We start to see the true nature of the town when the haggard figure of a woman, Mother Sawyer, crawls on to the scene, totally distraught after being accused of witchcraft by the townsfolk. A terrible judgement that would reap terrible outcomes for all involved. Especially when a new character, a black dog called Tom leaps on stage, crouching behind the accused woman and offering her the revenge she so badly desires after her unfair treatment by the town. In order to reap this revenge, she makes a bargain with the devil, for that is the true identity of the dog.
Then follows a complicated intertwining web of subplots involving various characters; starting with love, bigamy and treachery, and progressing to murder and the way the devious mind can work to avoid being captured. At every turn, the devil dog Tom is always there, lurking and manipulating everything, unknown to the protagonists who cannot see very far beyond themselves; a source for great frustration and a genius opportunity for crowd participation.

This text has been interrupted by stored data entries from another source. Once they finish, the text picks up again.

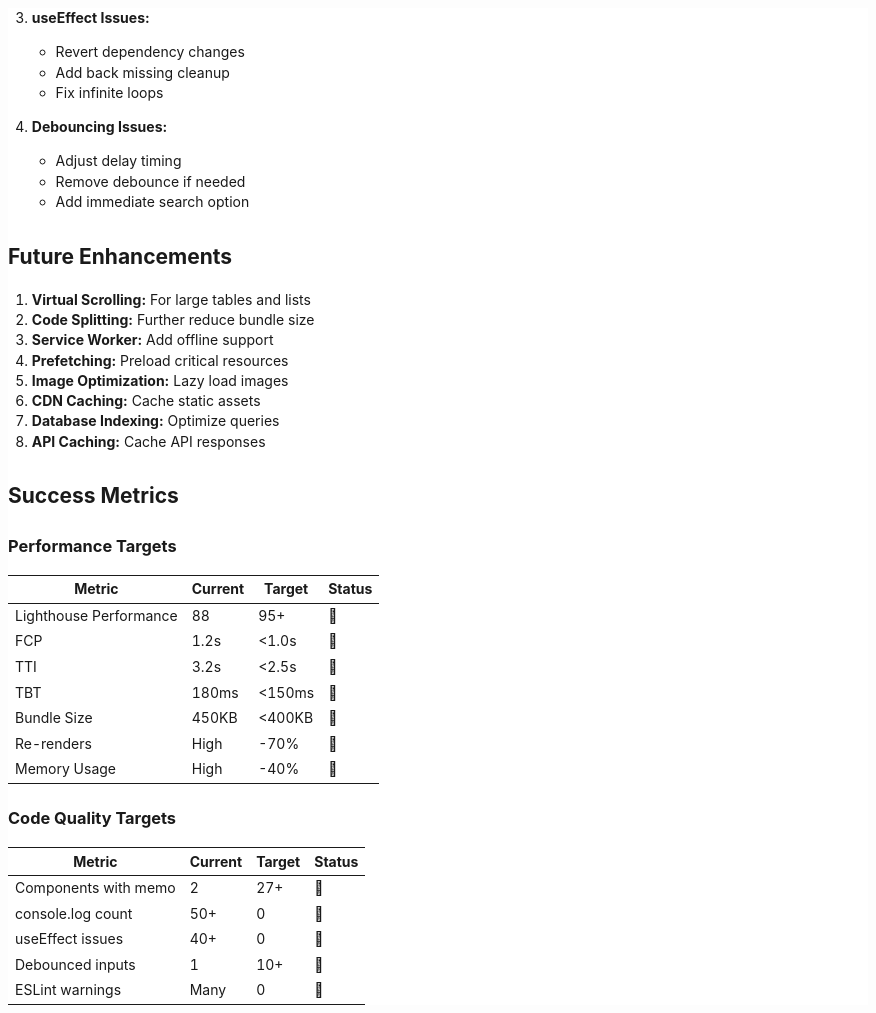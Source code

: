 3. **useEffect Issues:**
   - Revert dependency changes
   - Add back missing cleanup
   - Fix infinite loops

4. **Debouncing Issues:**
   - Adjust delay timing
   - Remove debounce if needed
   - Add immediate search option

## Future Enhancements

1. **Virtual Scrolling:** For large tables and lists
2. **Code Splitting:** Further reduce bundle size
3. **Service Worker:** Add offline support
4. **Prefetching:** Preload critical resources
5. **Image Optimization:** Lazy load images
6. **CDN Caching:** Cache static assets
7. **Database Indexing:** Optimize queries
8. **API Caching:** Cache API responses

## Success Metrics

### Performance Targets

| Metric | Current | Target | Status |
|--------|---------|--------|--------|
| Lighthouse Performance | 88 | 95+ | 🎯 |
| FCP | 1.2s | <1.0s | 🎯 |
| TTI | 3.2s | <2.5s | 🎯 |
| TBT | 180ms | <150ms | 🎯 |
| Bundle Size | 450KB | <400KB | 🎯 |
| Re-renders | High | -70% | 🎯 |
| Memory Usage | High | -40% | 🎯 |

### Code Quality Targets

| Metric | Current | Target | Status |
|--------|---------|--------|--------|
| Components with memo | 2 | 27+ | 🎯 |
| console.log count | 50+ | 0 | 🎯 |
| useEffect issues | 40+ | 0 | 🎯 |
| Debounced inputs | 1 | 10+ | 🎯 |
| ESLint warnings | Many | 0 | 🎯 |
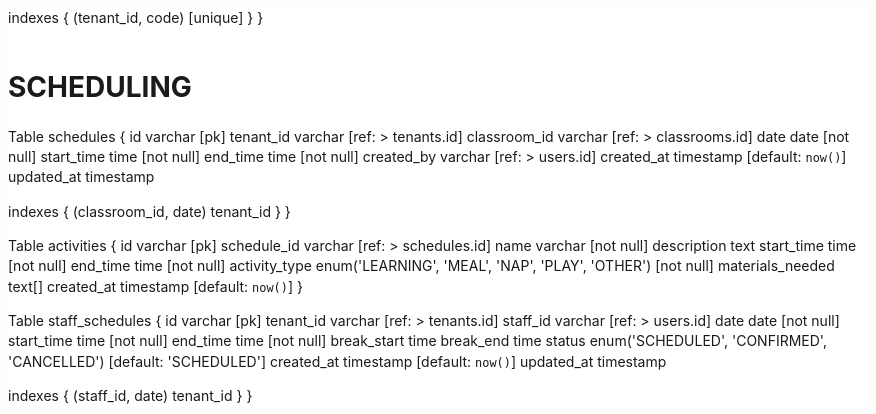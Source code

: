   indexes {
    (tenant_id, code) [unique]
  }
}

# SCHEDULING

Table schedules {
  id varchar [pk]
  tenant_id varchar [ref: > tenants.id]
  classroom_id varchar [ref: > classrooms.id]
  date date [not null]
  start_time time [not null]
  end_time time [not null]
  created_by varchar [ref: > users.id]
  created_at timestamp [default: `now()`]
  updated_at timestamp
  
  indexes {
    (classroom_id, date)
    tenant_id
  }
}

Table activities {
  id varchar [pk]
  schedule_id varchar [ref: > schedules.id]
  name varchar [not null]
  description text
  start_time time [not null]
  end_time time [not null]
  activity_type enum('LEARNING', 'MEAL', 'NAP', 'PLAY', 'OTHER') [not null]
  materials_needed text[]
  created_at timestamp [default: `now()`]
}

Table staff_schedules {
  id varchar [pk]
  tenant_id varchar [ref: > tenants.id]
  staff_id varchar [ref: > users.id]
  date date [not null]
  start_time time [not null]
  end_time time [not null]
  break_start time
  break_end time
  status enum('SCHEDULED', 'CONFIRMED', 'CANCELLED') [default: 'SCHEDULED']
  created_at timestamp [default: `now()`]
  updated_at timestamp
  
  indexes {
    (staff_id, date)
    tenant_id
  }
}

The play casts a spotlight upon human weakness, whether prompted by the devil or not. It does not shy away from grim and graphic confessions of sensuality, rape and cruelty. Love tries to hold out with a wistful dialogue between earth and heaven, but it is as if the world beneath them is shaking like a vision of hell. We are drawn into the tragedy, held together by fragments of speech between the many and the few. At one point, in mourning, they huddle cross legged in the freezing cold, only to be woken again by further grief.
The devil must be paid and leaves only tragedy in her wake; the ‘witch’ who seems no better off than when she started and a population that seems only good for servitude and slavery. The play grabs you by the proverbials and doesn’t let go until it is finished with you, a feeling enhanced by your proximity to the action. Strong stuff!